The US dollar has slid to a six-month low as progress on US-China trade tensions led investors to higher-risk assets, while a year-end rally that lifted global equity markets to record highs stayed alive on the last trading day of 2019.

A gauge of world stock markets and stocks on Wall Street rebounded late in Tuesday’s session after trading lower most of the day, marking an end to a remarkable year for investors. Many equity indices, long-term bonds, oil and gold posted double-digit gains in 2019.

US President Donald Trump said the Phase 1 trade pact with China would be signed on 15 January at the White House, though confusion remains about details of the agreement. Hope of an imminent deal has been a key driver for lifting global equities to their best year since 2009, up 24 per cent for the year and 88 per cent for the decade.

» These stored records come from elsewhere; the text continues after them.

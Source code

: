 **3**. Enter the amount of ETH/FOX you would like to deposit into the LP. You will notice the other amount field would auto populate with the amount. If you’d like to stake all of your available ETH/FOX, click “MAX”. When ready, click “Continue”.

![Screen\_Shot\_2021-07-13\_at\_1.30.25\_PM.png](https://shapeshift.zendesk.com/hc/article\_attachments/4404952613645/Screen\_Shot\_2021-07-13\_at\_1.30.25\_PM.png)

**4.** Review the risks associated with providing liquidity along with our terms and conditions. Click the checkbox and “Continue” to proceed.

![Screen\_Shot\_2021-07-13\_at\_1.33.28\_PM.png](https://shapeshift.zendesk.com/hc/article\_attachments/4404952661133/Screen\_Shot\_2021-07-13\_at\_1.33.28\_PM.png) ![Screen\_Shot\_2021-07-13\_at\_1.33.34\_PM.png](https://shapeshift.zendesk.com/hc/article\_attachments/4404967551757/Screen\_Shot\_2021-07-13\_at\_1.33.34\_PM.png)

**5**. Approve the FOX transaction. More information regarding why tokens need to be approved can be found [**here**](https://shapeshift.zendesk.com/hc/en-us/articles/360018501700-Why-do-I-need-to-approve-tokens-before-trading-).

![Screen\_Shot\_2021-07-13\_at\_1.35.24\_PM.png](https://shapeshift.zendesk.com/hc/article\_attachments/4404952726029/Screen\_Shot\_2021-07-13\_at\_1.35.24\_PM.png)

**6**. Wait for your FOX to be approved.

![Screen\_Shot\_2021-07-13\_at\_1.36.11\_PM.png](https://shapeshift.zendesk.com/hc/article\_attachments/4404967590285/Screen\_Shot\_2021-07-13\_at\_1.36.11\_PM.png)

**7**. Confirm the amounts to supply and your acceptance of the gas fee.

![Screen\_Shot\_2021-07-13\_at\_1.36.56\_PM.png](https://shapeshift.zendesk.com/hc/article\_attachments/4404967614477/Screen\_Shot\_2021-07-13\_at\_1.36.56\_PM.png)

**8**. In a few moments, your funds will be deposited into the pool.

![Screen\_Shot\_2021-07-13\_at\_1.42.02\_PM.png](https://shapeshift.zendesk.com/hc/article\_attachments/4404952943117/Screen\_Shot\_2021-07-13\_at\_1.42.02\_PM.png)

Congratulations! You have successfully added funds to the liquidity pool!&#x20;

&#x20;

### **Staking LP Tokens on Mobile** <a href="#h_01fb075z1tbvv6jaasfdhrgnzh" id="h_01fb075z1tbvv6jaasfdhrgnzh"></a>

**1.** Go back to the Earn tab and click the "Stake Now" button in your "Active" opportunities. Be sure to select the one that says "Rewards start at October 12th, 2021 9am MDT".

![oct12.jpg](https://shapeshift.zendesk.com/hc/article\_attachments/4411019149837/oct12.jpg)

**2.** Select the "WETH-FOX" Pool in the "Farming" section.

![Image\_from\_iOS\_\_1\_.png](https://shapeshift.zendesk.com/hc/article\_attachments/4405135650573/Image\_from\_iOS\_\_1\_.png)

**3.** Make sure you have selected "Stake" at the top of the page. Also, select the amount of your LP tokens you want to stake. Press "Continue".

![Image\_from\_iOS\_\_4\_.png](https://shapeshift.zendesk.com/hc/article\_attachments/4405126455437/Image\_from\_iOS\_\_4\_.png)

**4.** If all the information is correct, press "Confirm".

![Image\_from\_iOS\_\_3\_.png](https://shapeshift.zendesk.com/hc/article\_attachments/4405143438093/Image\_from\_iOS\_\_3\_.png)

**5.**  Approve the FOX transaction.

MSCI’s all-country world index of stock performance in 49 nations rose 0.86 point or 0.15 per cent, to 565.24. The index is less than three points shy of an all-time high set on Friday, when the three major US indices also posted record peaks. The breakthrough in US-China trade talks and a British election earlier in December, pointing to a smoother exit from the European Union have boosted investor sentiment, but the outlook for equities next year is not as buoyant, said David Kelly, chief global strategist at JPMorgan Asset Management.

On Wall Street, the Dow Jones Industrial Average rose 76.3 points, or 0.27 per cent, to 28,538.44 and the S&P 500 gained 9.49 points, or 0.29 per cent, to 3,230.78 The Nasdaq Composite added 26.61 points, or 0.3 per cent, to 8,972.60.